**Your task:** Copy, from the data below, each line that has the word "index".

**Records for the task:**
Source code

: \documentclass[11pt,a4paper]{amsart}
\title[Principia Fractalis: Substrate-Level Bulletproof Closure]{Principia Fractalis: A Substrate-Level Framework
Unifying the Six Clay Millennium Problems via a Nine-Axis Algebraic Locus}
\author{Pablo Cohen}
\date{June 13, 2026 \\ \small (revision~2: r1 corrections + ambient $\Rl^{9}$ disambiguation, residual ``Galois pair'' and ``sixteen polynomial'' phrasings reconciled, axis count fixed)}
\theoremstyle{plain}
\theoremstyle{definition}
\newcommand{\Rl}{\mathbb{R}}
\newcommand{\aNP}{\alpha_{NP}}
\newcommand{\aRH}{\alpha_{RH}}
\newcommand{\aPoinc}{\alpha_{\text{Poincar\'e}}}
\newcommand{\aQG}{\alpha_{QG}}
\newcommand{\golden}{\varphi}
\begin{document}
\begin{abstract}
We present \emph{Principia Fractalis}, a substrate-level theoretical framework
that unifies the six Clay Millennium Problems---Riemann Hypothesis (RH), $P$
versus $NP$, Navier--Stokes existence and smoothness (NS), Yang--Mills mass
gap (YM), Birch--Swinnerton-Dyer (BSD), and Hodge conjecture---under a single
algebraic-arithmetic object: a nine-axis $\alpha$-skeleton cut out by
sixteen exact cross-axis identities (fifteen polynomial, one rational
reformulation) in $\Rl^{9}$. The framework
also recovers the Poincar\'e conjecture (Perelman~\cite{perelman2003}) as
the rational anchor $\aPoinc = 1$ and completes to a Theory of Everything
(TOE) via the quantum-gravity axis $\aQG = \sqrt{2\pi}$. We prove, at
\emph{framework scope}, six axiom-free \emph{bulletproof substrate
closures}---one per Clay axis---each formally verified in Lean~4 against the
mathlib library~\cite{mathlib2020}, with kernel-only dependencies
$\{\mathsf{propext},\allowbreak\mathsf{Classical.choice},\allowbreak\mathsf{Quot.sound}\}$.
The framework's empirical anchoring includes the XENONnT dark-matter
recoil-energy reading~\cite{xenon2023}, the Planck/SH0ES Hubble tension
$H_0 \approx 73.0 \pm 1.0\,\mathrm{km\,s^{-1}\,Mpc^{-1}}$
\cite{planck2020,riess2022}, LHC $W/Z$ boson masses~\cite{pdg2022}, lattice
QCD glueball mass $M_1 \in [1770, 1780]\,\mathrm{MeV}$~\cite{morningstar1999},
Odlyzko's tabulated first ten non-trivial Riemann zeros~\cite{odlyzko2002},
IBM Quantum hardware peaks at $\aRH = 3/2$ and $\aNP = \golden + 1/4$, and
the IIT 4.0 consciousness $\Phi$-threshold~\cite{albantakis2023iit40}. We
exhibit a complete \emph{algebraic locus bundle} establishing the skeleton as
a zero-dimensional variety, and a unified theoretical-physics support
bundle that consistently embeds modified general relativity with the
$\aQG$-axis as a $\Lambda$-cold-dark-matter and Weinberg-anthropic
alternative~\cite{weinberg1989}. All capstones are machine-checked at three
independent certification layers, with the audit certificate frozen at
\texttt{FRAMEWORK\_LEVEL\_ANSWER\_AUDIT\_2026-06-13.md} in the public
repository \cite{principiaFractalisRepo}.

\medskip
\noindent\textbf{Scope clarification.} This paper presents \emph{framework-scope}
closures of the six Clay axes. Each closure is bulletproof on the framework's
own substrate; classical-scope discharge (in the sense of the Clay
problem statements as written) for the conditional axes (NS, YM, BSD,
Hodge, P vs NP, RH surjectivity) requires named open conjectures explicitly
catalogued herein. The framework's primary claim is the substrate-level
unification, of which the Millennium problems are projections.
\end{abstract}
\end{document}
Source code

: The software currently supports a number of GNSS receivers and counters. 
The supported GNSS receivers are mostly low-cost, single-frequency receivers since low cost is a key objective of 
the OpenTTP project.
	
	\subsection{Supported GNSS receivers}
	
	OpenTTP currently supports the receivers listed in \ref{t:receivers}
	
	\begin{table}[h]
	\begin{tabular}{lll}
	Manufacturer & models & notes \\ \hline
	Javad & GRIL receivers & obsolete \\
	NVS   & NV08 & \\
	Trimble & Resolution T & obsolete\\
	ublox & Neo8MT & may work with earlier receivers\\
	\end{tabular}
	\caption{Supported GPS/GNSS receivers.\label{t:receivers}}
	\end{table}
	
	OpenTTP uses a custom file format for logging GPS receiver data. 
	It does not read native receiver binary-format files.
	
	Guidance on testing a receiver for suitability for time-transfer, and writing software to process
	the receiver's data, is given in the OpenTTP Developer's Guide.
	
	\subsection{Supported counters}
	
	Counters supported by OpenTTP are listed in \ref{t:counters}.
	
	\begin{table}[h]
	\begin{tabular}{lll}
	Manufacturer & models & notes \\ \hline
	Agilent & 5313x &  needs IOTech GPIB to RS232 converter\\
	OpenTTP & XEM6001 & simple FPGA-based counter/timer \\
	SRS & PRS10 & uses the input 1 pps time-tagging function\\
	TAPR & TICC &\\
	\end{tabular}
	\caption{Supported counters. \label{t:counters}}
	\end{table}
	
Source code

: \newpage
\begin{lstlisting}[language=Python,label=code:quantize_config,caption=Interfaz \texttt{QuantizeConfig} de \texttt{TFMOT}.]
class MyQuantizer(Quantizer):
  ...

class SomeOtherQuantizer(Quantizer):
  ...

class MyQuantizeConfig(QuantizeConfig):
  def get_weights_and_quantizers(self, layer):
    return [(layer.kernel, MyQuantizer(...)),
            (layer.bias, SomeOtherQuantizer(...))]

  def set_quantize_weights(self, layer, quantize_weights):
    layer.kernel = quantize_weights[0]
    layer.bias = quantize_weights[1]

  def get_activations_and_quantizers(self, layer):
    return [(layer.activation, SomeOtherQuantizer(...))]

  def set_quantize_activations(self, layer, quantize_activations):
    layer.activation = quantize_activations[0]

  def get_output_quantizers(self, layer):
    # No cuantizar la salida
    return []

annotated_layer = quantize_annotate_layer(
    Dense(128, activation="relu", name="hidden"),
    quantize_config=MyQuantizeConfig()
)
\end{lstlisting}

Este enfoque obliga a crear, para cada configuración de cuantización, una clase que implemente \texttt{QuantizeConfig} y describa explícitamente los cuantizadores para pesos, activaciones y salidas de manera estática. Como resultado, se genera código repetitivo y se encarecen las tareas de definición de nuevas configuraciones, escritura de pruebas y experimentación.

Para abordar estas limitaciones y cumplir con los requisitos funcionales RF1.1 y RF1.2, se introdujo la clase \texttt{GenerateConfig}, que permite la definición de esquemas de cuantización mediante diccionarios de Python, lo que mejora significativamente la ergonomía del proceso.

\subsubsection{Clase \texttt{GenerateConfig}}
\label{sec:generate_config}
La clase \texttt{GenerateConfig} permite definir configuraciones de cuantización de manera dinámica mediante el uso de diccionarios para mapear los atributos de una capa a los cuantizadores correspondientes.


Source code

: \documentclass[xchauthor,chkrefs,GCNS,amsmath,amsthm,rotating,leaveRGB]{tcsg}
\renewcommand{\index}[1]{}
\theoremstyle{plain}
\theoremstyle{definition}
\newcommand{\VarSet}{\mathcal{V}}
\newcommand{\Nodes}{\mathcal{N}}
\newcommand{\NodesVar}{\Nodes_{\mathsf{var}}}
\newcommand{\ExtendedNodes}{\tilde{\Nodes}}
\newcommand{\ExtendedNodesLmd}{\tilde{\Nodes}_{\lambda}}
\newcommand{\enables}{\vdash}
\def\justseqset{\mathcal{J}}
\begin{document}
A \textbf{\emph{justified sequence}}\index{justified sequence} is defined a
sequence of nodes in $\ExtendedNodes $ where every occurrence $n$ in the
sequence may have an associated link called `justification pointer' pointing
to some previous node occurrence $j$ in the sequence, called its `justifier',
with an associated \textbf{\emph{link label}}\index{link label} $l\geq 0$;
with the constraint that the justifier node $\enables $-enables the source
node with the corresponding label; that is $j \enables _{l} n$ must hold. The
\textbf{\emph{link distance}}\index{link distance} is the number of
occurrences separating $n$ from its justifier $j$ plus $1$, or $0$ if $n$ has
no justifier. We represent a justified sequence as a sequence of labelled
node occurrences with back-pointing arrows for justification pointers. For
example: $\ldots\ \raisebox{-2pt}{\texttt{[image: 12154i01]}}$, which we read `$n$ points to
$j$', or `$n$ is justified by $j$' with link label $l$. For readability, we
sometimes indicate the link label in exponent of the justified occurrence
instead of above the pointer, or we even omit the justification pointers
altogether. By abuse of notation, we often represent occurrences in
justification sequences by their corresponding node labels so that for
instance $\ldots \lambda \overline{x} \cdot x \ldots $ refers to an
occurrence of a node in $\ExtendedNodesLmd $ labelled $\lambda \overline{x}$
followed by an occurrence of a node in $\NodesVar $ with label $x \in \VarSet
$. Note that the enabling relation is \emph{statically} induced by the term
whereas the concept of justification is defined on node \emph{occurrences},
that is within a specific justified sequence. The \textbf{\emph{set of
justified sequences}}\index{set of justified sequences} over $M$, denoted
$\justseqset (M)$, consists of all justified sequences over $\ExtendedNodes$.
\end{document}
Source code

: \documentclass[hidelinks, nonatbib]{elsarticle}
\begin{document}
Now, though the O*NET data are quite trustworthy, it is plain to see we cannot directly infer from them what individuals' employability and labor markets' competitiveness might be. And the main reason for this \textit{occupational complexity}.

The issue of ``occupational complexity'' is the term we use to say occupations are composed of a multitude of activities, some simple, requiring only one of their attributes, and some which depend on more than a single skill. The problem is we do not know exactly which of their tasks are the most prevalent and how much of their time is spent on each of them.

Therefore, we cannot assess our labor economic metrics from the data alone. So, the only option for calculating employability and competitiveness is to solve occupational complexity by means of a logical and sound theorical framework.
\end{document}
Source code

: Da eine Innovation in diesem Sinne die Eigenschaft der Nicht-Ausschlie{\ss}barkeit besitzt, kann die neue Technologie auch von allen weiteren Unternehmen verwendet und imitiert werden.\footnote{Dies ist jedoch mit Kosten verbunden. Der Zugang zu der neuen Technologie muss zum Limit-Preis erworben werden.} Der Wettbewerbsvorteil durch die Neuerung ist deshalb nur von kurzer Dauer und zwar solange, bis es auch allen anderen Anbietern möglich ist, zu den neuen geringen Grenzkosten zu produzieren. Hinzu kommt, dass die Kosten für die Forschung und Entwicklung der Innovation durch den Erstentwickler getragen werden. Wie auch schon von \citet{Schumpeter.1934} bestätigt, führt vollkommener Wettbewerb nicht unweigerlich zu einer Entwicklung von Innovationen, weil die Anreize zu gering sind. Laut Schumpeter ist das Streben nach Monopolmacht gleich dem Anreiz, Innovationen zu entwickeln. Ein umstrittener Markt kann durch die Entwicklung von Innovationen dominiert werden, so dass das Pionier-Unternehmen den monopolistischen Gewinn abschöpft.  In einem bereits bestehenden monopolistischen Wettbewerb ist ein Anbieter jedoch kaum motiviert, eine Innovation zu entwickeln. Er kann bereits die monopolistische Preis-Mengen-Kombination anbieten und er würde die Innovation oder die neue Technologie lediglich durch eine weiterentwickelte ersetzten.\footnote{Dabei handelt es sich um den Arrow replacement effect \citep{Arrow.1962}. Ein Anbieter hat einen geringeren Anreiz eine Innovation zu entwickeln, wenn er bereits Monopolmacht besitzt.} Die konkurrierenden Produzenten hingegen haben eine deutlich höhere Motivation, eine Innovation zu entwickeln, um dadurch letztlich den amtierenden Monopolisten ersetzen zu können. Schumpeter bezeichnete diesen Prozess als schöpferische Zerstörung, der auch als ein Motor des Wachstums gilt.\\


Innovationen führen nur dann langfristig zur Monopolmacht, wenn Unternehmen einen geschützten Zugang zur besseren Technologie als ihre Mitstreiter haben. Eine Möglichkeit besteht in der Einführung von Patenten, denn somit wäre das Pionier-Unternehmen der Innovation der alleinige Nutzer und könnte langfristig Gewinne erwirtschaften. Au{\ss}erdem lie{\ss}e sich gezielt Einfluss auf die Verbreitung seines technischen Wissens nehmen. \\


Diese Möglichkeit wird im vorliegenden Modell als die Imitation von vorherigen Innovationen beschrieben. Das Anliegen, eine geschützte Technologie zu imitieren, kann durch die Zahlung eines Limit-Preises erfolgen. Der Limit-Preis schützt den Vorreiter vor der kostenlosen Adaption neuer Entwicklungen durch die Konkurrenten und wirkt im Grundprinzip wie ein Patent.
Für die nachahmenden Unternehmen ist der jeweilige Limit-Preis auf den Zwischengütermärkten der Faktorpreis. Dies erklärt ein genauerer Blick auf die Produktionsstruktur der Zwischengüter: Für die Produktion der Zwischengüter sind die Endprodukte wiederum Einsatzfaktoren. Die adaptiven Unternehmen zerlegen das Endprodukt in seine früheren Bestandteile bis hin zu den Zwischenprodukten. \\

**The answer:**
\renewcommand{\index}[1]{}
A \textbf{\emph{justified sequence}}\index{justified sequence} is defined a
with an associated \textbf{\emph{link label}}\index{link label} $l\geq 0$;
\textbf{\emph{link distance}}\index{link distance} is the number of
justified sequences}}\index{set of justified sequences} over $M$, denoted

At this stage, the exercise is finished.